# Software, apps, etc. for winemakers?



## MinVin (May 1, 2011)

I didn't see anything about this when I did a search. I'm currently using Fermsoft's online wine log, but was wondering if anyone else is using any other software to track their winemaking?

Fermsoft meets my top priorities for said software: cheap (free!) and mobile-accessible (I access it on my Blackberry). I was just wondering if anyone else is familiar with something else I should check out?


----------



## Flem (May 1, 2011)

Many of the members use BrewTrax. You can fine it in the Vendor Showcase at the beginning of the Forum Threads.


----------



## Tom (May 1, 2011)

Mike 
you took the woreds out of my mouth!


----------



## MinVin (May 1, 2011)

Thanks for the fast responses. That looks like a very comprehensive piece of software. The only thing I don't see right-off is mobile access, but it may be worth a closer look anyhow - it's not like I'm making wine away from home.


----------



## Airplanedoc (May 1, 2011)

Can't beat brewtrax. I had thought about the mobile access, as well but then couldn't really come up with a need for it.


----------



## MinVin (May 1, 2011)

Not having to lug the laptop around the house, find space and electricity to set it up near my wine-making area and keep it clean and dry are the main reasons I prefer using my mobile device.

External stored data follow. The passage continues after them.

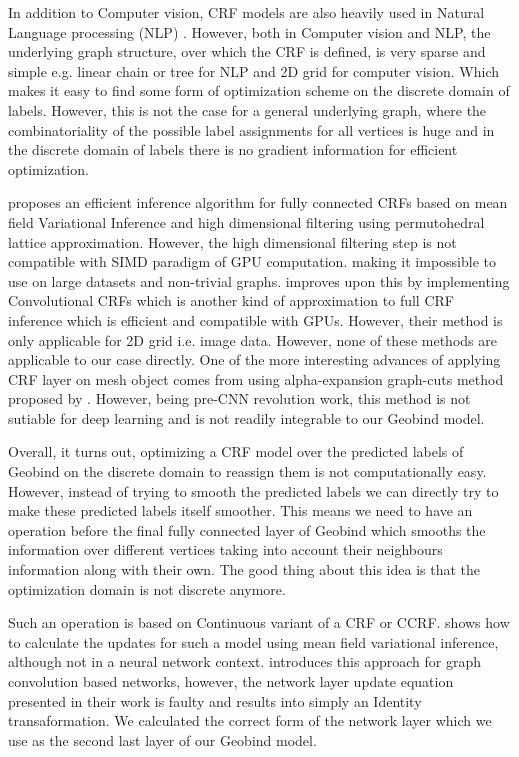 In addition to Computer vision, CRF models are also heavily used in Natural Language processing (NLP)
\citep{roark2004discriminative,mccallum2003early,liu2017identification}. However, both in Computer
vision and NLP, the underlying graph structure, over which the CRF is defined, is very sparse and
simple e.g. linear chain or tree for NLP and 2D grid for computer vision. Which makes it easy to
find some form of optimization scheme on the discrete domain of labels. However, this is not the
case for a general underlying graph, where the combinatoriality of the possible label assignments
for all vertices is huge and in the discrete domain of labels there is no gradient information for
efficient optimization.

\citet{krahenbuhl2012efficient} proposes an efficient inference algorithm for fully connected CRFs
based on mean field Variational Inference and high dimensional filtering using permutohedral lattice
approximation. However, the high dimensional filtering step is not compatible with
SIMD\citep{nickolls2008scalable} paradigm of GPU computation. \citep{teichmann2018convolutional}
making it impossible to use on large datasets and non-trivial graphs.
\citet{teichmann2018convolutional} improves upon this by implementing Convolutional CRFs which is
another kind of approximation to full CRF inference which is efficient and compatible with GPUs.
However, their method is only applicable for 2D grid i.e. image data.  However, none of these methods
are applicable to our case directly. One of the more interesting advances of applying CRF layer on
mesh object comes from \citet{kalogerakis2010learning} using alpha-expansion graph-cuts method proposed by
\citet{boykov2001fast}. However, being pre-CNN revolution work, this method is not sutiable for deep
learning and is not readily integrable to our Geobind model. 
\par
Overall, it turns out, optimizing a CRF model over the predicted labels of Geobind on the discrete
domain to reassign them is not computationally easy. However, instead of trying to smooth the
predicted labels we can directly try to make these predicted labels itself smoother. This means we
need to have an operation before the final fully connected layer of Geobind which smooths the
information over different vertices taking into account their neighbours information along with
their own. The good thing about this idea is that the optimization domain is not discrete anymore.

Such an operation is based on Continuous variant of a CRF or CCRF. \citet{ristovski2013continuous}
shows how to calculate the updates for such a model using mean field variational inference, although
not in a neural network context. \citet{gao2019conditional} introduces this approach for graph
convolution based networks, however, the network layer update equation presented in their work is
faulty and results into simply an Identity transaformation. We calculated the correct
form of the network layer which we use as the second last layer of our Geobind model.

The biggest issue I have with the Fermsoft online log is the 10-batch limit.  It doesn't have all the bells and whistles of BrewTrax, but I quite like the no-frills approach of a basic digital journal. Another downside is that it appears development stopped back in 2004 (from lack of demand?).


----------



## roblloyd (May 2, 2011)

Brewtrax!

Very nice and does almost everything you'd want. I'd like a mobile version - at least have it on my desktop and access it from any device in my house. Other than that it works great. Worth the money.


----------



## Flame145 (May 4, 2011)

I guess brew trak doesn't support MAC systems acording to web site


----------



## morettisf (Sep 5, 2017)

In case people stumble upon this post and are looking for a solution, I wanted to let them know VinWorks is available for FREE. https://www.vinworks.org

- It's free
- Works on all devices
- Facebook login
- Record keeping
- Data charts
- Winemaking calculator
- Picture uploads


----------



## dralarms (Sep 5, 2017)

morettisf said:


> In case people stumble upon this post and are looking for a solution, I wanted to let them know VinWorks is available for FREE. https://www.vinworks.org
> 
> - It's free
> - Works on all devices
> ...



Couldn't figure out how to download it. Is this online only?


----------



## morettisf (Sep 5, 2017)

dralarms said:


> Couldn't figure out how to download it. Is this online only?



Yes, it's an online application that you can access by computer or smartphone.


----------



## Peter Gaulton (Nov 20, 2017)

The Home Wine Program is available for free from homewineprogram.com. It can be used to keep notes about each batch of wine and output graphs showing progress. It can also be used to design recipes for country wines with up to 11 ingredients in each from a choice of over 90. There is also the option for users to enter their own fruit composition data. A calculator is there so that readings from a hydrometer and refractometer can be used to estimate the alcohol by volume and soluble solids.


----------



## dcbrown73 (Nov 20, 2017)

So far I've just used Google Sheets (Google's web version of Excel) to track my winemaking.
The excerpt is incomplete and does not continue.